How Does the Performance of Funds of Funds Compare to Other Private Equity Strategies? - Jan 2014

by Claire McNeil

  • 31 Jan 2014
  • PE

Fund of funds are an important component of many investors’ private equity portfolios; they are regarded as beneficial to those investors who would like to gain exposure to the asset class, but require the expertise of a fund of funds manager to help them access top managers as well as insight into the various strategies within private equity. Funds of funds can also provide investors with diversification benefits, as their strategy often encompasses exposure to a variety of strategies and geographies. 

Horizon IRRs serve as a good tool for comparison of the returns of the main private equity fund types. Compared with buyout, mezzanine and distressed private equity funds, funds of funds have horizon IRRs that are lower over the one-, three- , five-and 10-year horizon, returning 7.9%, 11.1%, 5.3% and 8.2% respectively, as of June 2013. The relatively low returns of funds of funds, compared to traditional single-manager vehicles, can be partially attributed to the extra layer of management fees involved in investing in commingled funds. However, Preqin’s Performance Analyst online service shows that funds of funds perform better than venture capital funds in all the one-, three-, five- and 10-year horizons. While there have been several venture capital fund success stories with cases of even triple-figure IRRs, the strategy as a group suffers from significantly lower returns than the other private equity fund types. 

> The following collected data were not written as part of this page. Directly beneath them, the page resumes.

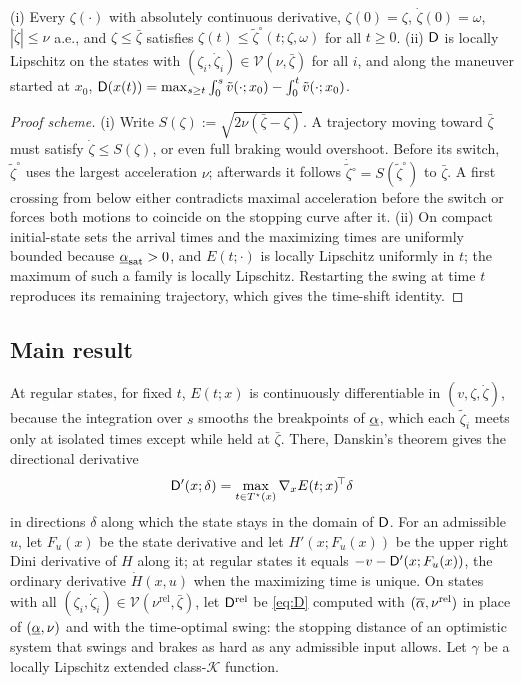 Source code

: \begin{lemma}\label{lem:envelope}
(i) Every $\zeta(\cdot)$ with absolutely continuous derivative, $\zeta(0)=\zeta$, $\dot\zeta(0)=\omega$, $|\ddot\zeta|\le\nu$ a.e., and $\zeta\le\bar\zeta$ satisfies $\zeta(t)\le\tilde\zeta^{\circ}(t;\zeta,\omega)$ for all $t\ge0$. (ii) $\Dres$ is locally Lipschitz on the states with $(\zeta_i,\dot\zeta_i)\in\mathcal V(\nu,\bar\zeta)$ for all $i$, and along the maneuver started at $x_0$, $\Dres(x(t))=\max_{s\ge t}\int_0^s\tilde v(\cdot;x_0)-\int_0^t\tilde v(\cdot;x_0)$.
\end{lemma}
\begin{proof}[Proof scheme]
(i) Write $S(\zeta):=\sqrt{2\nu(\bar\zeta-\zeta)}$. A trajectory moving toward $\bar\zeta$ must satisfy $\dot\zeta\le S(\zeta)$, or even full braking would overshoot. Before its switch, $\tilde\zeta^{\circ}$ uses the largest acceleration $\nu$; afterwards it follows $\dot{\tilde\zeta}{}^{\circ}=S(\tilde\zeta^{\circ})$ to $\bar\zeta$. A first crossing from below either contradicts maximal acceleration before the switch or forces both motions to coincide on the stopping curve after it. (ii) On compact initial-state sets the arrival times and the maximizing times are uniformly bounded because $\ua_{\rm sat}>0$, and $E(t;\cdot)$ is locally Lipschitz uniformly in $t$; the maximum of such a family is locally Lipschitz. Restarting the swing at time $t$ reproduces its remaining trajectory, which gives the time-shift identity.
\end{proof}

\subsection{Main result}\label{sec:main}

At regular states, for fixed $t$, $E(t;x)$ is continuously differentiable in $(v,\zeta,\dot\zeta)$, because the integration over $s$ smooths the breakpoints of $\ua$, which each $\tilde\zeta_i$ meets only at isolated times except while held at $\bar\zeta$. There, Danskin's theorem \cite{clarke1990optimization} gives the directional derivative
\begin{equation}
\Dres'(x;\delta)=\max_{t\in T^\star(x)}\nabla_xE(t;x)\tr\delta
\label{eq:dirder}
\end{equation}
in directions $\delta$ along which the state stays in the domain of $\Dres$. For an admissible $u$, let $F_u(x)$ be the state derivative and let $H'(x;F_u(x))$ be the upper right Dini derivative of $H$ along it; at regular states it equals $-v-\Dres'(x;F_u(x))$, the ordinary derivative $\dot H(x,u)$ when the maximizing time is unique. On states with all $(\zeta_i,\dot\zeta_i)\in\mathcal{V}(\nu^{\mathrm{rel}},\bar\zeta)$, let $\Drel$ be \eqref{eq:D} computed with $(\oa,\nu^{\mathrm{rel}})$ in place of $(\ua,\nu)$ and with the time-optimal swing: the stopping distance of an optimistic system that swings and brakes as hard as any admissible input allows. Let $\gamma$ be a locally Lipschitz extended class-$\mathcal{K}$ function.

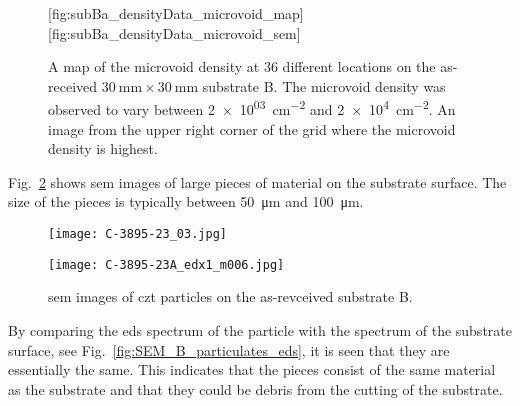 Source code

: \begin{figure}[htbp]
    \centering
        [fig:subBa_densityData_microvoid_map]
        \hfill
        [fig:subBa_densityData_microvoid_sem]
    \caption[Map of the microvoid density on the as-received substrate B.]{ A map of the microvoid density at 36 different locations on the as-received $\SI{30}{\milli\metre}\times\SI{30}{\milli\metre}$ substrate B. The microvoid density was observed to vary between \SI{2e+03}{\centi\metre^{-2}} and \SI{2e+4}{\centi\metre^{-2}}.  An image from the upper right corner of the grid where the microvoid density is highest.}
    \label{fig:subBa_densityData_microvoid}
\end{figure}

Fig.~\ref{fig:SEM_B_particulates} shows \ac{sem} images of large pieces of material on the substrate surface. The size of the pieces is typically between \SI{50}{\micro\metre} and \SI{100}{\micro\metre}.

\begin{figure}[htbp]
    \centering
          \begin{minipage}[t]{0.49\linewidth}
            \centering
            \texttt{[image: C-3895-23\_03.jpg]}
          \end{minipage}
          \hfill
          \begin{minipage}[t]{0.49\linewidth}
            \centering
            \texttt{[image: C-3895-23A\_edx1\_m006.jpg]}
          \end{minipage}
        \caption[\Ac{sem} images of \ac{czt} particles on as-revceived substrate B.]{\Acf{sem} images of \ac{czt} particles on the as-revceived substrate B.}\label{fig:SEM_B_particulates}  
\end{figure}

By comparing the \ac{eds} spectrum of the particle with the spectrum of the substrate surface, see Fig.~\ref{fig:SEM_B_particulates_eds}, it is seen that they are essentially the same. This indicates that the pieces consist of the same material as the substrate and that they could be debris from the cutting of the substrate.

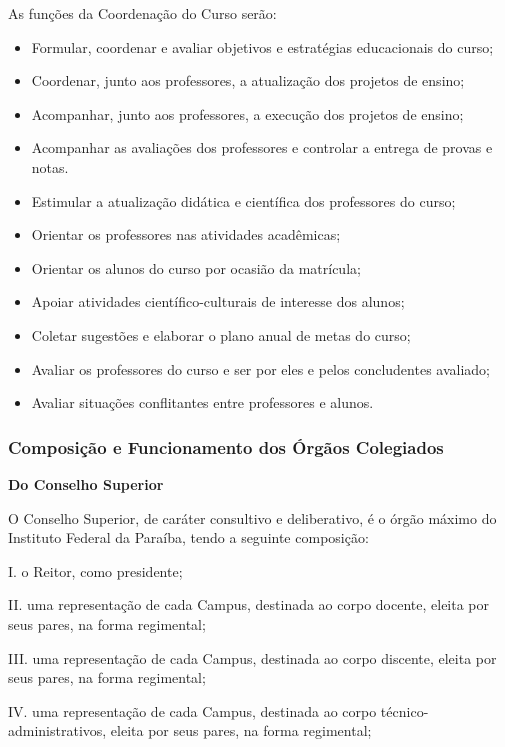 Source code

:As funções da Coordenação do Curso serão:
\begin{itemize}
\item Formular, coordenar e avaliar objetivos e estratégias educacionais do curso;
\item Coordenar, junto aos professores, a atualização dos projetos de ensino;
\item Acompanhar, junto aos professores, a execução dos projetos de ensino;
\item Acompanhar as avaliações dos professores e controlar a entrega de provas e notas.
\item Estimular a atualização didática e científica dos professores do curso;
\item Orientar os professores nas atividades acadêmicas;
\item Orientar os alunos do curso por ocasião da matrícula;
\item Apoiar atividades científico-culturais de interesse dos alunos;
\item Coletar sugestões e elaborar o plano anual de metas do curso;
\item Avaliar os professores do curso e ser por eles e pelos concludentes avaliado;
\item Avaliar situações conflitantes entre professores e alunos.
\end{itemize}

\subsubsection{Composição e Funcionamento dos Órgãos Colegiados}

\vspace{4mm}
\textbf{Do Conselho Superior}
\vspace{4mm}

O Conselho Superior, de caráter consultivo e deliberativo, é o órgão máximo do Instituto Federal da Paraíba, tendo a seguinte composição:

I.	o Reitor, como presidente;

II.	uma representação de cada Campus, destinada ao corpo docente, eleita por seus pares, na forma regimental;

III.	uma representação de cada Campus, destinada ao corpo discente, eleita por seus pares, na forma regimental;

IV.	uma representação de cada Campus, destinada ao corpo técnico-administrativos, eleita por seus pares, na forma regimental;

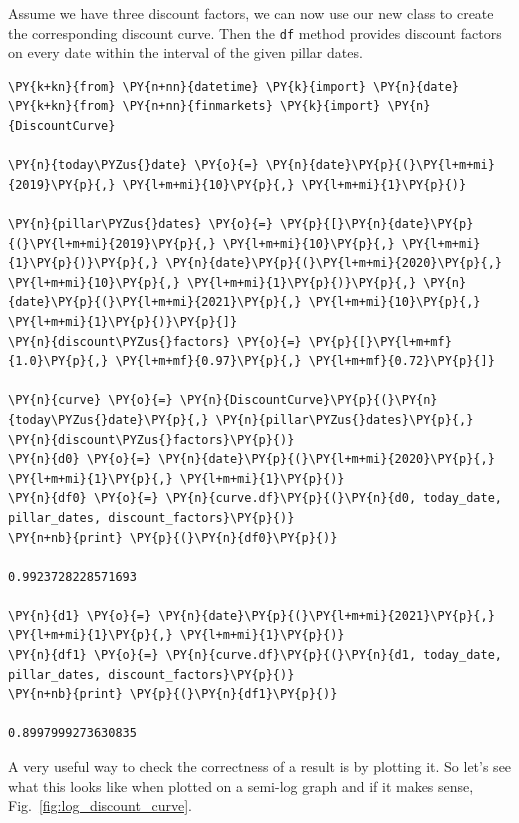 Assume we have three discount factors, we can now use our new class to create the corresponding
discount curve. Then the \texttt{df} method provides discount factors on every date within the interval of the given pillar dates.

\begin{codebox}
\begin{Verbatim}[commandchars=\\\{\}]
\PY{k+kn}{from} \PY{n+nn}{datetime} \PY{k}{import} \PY{n}{date}
\PY{k+kn}{from} \PY{n+nn}{finmarkets} \PY{k}{import} \PY{n}{DiscountCurve}
	
\PY{n}{today\PYZus{}date} \PY{o}{=} \PY{n}{date}\PY{p}{(}\PY{l+m+mi}{2019}\PY{p}{,} \PY{l+m+mi}{10}\PY{p}{,} \PY{l+m+mi}{1}\PY{p}{)}
	
\PY{n}{pillar\PYZus{}dates} \PY{o}{=} \PY{p}{[}\PY{n}{date}\PY{p}{(}\PY{l+m+mi}{2019}\PY{p}{,} \PY{l+m+mi}{10}\PY{p}{,} \PY{l+m+mi}{1}\PY{p}{)}\PY{p}{,} \PY{n}{date}\PY{p}{(}\PY{l+m+mi}{2020}\PY{p}{,} \PY{l+m+mi}{10}\PY{p}{,} \PY{l+m+mi}{1}\PY{p}{)}\PY{p}{,} \PY{n}{date}\PY{p}{(}\PY{l+m+mi}{2021}\PY{p}{,} \PY{l+m+mi}{10}\PY{p}{,} \PY{l+m+mi}{1}\PY{p}{)}\PY{p}{]}
\PY{n}{discount\PYZus{}factors} \PY{o}{=} \PY{p}{[}\PY{l+m+mf}{1.0}\PY{p}{,} \PY{l+m+mf}{0.97}\PY{p}{,} \PY{l+m+mf}{0.72}\PY{p}{]}

\PY{n}{curve} \PY{o}{=} \PY{n}{DiscountCurve}\PY{p}{(}\PY{n}{today\PYZus{}date}\PY{p}{,} \PY{n}{pillar\PYZus{}dates}\PY{p}{,} \PY{n}{discount\PYZus{}factors}\PY{p}{)}
\PY{n}{d0} \PY{o}{=} \PY{n}{date}\PY{p}{(}\PY{l+m+mi}{2020}\PY{p}{,} \PY{l+m+mi}{1}\PY{p}{,} \PY{l+m+mi}{1}\PY{p}{)}
\PY{n}{df0} \PY{o}{=} \PY{n}{curve.df}\PY{p}{(}\PY{n}{d0, today_date, pillar_dates, discount_factors}\PY{p}{)}
\PY{n+nb}{print} \PY{p}{(}\PY{n}{df0}\PY{p}{)}

0.9923728228571693

\PY{n}{d1} \PY{o}{=} \PY{n}{date}\PY{p}{(}\PY{l+m+mi}{2021}\PY{p}{,} \PY{l+m+mi}{1}\PY{p}{,} \PY{l+m+mi}{1}\PY{p}{)}
\PY{n}{df1} \PY{o}{=} \PY{n}{curve.df}\PY{p}{(}\PY{n}{d1, today_date, pillar_dates, discount_factors}\PY{p}{)}
\PY{n+nb}{print} \PY{p}{(}\PY{n}{df1}\PY{p}{)}

0.8997999273630835
\end{Verbatim}
\end{codebox}

A very useful way to check the correctness of a result is by plotting it. So let's see what this looks like when plotted on a semi-log graph and if it makes sense, Fig.~\ref{fig:log_discount_curve}.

Another method by which one can compare the returns of funds of funds to other strategies, as well as the public market is through the PrEQIn Index, which indexes returns rebased to 31 December 2000. Again, funds of funds display lower returns than buyout, distressed private equity, real estate and the all private equity index, but outperform venture capital, throughout the period. Since 2007, the PrEQIn Fund of Funds Index has also exceeded public market returns, in terms of the S&P 500 index, as well as displaying a far smoother trend line than both the public index and other private equity fund type indexes, particularly over the crisis period, illustrating the diversification benefits fund of funds can provide.